Exercise prompt: Locate every line below that contains the word "trong" and copy it.

Top of Data shown

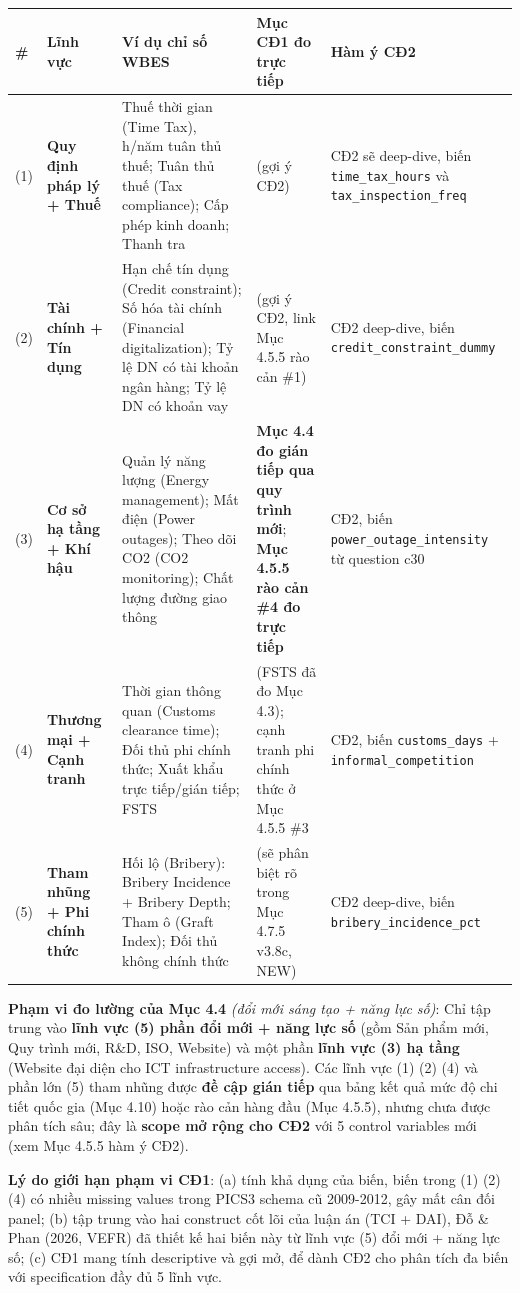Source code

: \documentclass[12pt,a4paper]{article}
\begin{document}
\begin{longtable}[]{@{}lllll@{}}
\toprule\noalign{}
\# & Lĩnh vực & Ví dụ chỉ số WBES & Mục CĐ1 đo trực tiếp & Hàm ý CĐ2 \\
\midrule\noalign{}
\endhead
\bottomrule\noalign{}
\endlastfoot
(1) & \textbf{Quy định pháp lý + Thuế} & Thuế thời gian (Time Tax),
h/năm tuân thủ thuế; Tuân thủ thuế (Tax compliance); Cấp phép kinh
doanh; Thanh tra & (gợi ý CĐ2) & CĐ2 sẽ deep-dive, biến
\texttt{time\_tax\_hours} và \texttt{tax\_inspection\_freq} \\
(2) & \textbf{Tài chính + Tín dụng} & Hạn chế tín dụng (Credit
constraint); Số hóa tài chính (Financial digitalization); Tỷ lệ DN có
tài khoản ngân hàng; Tỷ lệ DN có khoản vay & (gợi ý CĐ2, link Mục 4.5.5
rào cản \#1) & CĐ2 deep-dive, biến \texttt{credit\_constraint\_dummy} \\
(3) & \textbf{Cơ sở hạ tầng + Khí hậu} & Quản lý năng lượng (Energy
management); Mất điện (Power outages); Theo dõi CO2 (CO2 monitoring);
Chất lượng đường giao thông & \textbf{Mục 4.4 đo gián tiếp qua quy trình
mới}; \textbf{Mục 4.5.5 rào cản \#4 đo trực tiếp} & CĐ2, biến
\texttt{power\_outage\_intensity} từ question c30 \\
(4) & \textbf{Thương mại + Cạnh tranh} & Thời gian thông quan (Customs
clearance time); Đối thủ phi chính thức; Xuất khẩu trực tiếp/gián tiếp;
FSTS & (FSTS đã đo Mục 4.3); cạnh tranh phi chính thức ở Mục 4.5.5 \#3 &
CĐ2, biến \texttt{customs\_days} + \texttt{informal\_competition} \\
(5) & \textbf{Tham nhũng + Phi chính thức} & Hối lộ (Bribery): Bribery
Incidence + Bribery Depth; Tham ô (Graft Index); Đối thủ không chính
thức & (sẽ phân biệt rõ trong Mục 4.7.5 v3.8c, NEW) & CĐ2 deep-dive,
biến \texttt{bribery\_incidence\_pct} \\
\end{longtable}

\textbf{Phạm vi đo lường của Mục 4.4} \emph{(đổi mới sáng tạo + năng lực
số)}: Chỉ tập trung vào \textbf{lĩnh vực (5) phần đổi mới + năng lực số}
(gồm Sản phẩm mới, Quy trình mới, R\&D, ISO, Website) và một phần
\textbf{lĩnh vực (3) hạ tầng} (Website đại diện cho ICT infrastructure
access). Các lĩnh vực (1) (2) (4) và phần lớn (5) tham nhũng được
\textbf{đề cập gián tiếp} qua bảng kết quả mức độ chi tiết quốc gia (Mục
4.10) hoặc rào cản hàng đầu (Mục 4.5.5), nhưng chưa được phân tích sâu;
đây là \textbf{scope mở rộng cho CĐ2} với 5 control variables mới (xem
Mục 4.5.5 hàm ý CĐ2).

\textbf{Lý do giới hạn phạm vi CĐ1}: (a) tính khả dụng của biến, biến
trong (1) (2) (4) có nhiều missing values trong PICS3 schema cũ
2009-2012, gây mất cân đối panel; (b) tập trung vào hai construct cốt
lõi của luận án (TCI + DAI), Đỗ \& Phan (2026, VEFR) đã thiết kế hai
biến này từ lĩnh vực (5) đổi mới + năng lực số; (c) CĐ1 mang tính
descriptive và gợi mở, để dành CĐ2 cho phân tích đa biến với
specification đầy đủ 5 lĩnh vực.
\end{document}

Bottom of Data shown

Task result:
thức & (sẽ phân biệt rõ trong Mục 4.7.5 v3.8c, NEW) & CĐ2 deep-dive,
trong (1) (2) (4) có nhiều missing values trong PICS3 schema cũ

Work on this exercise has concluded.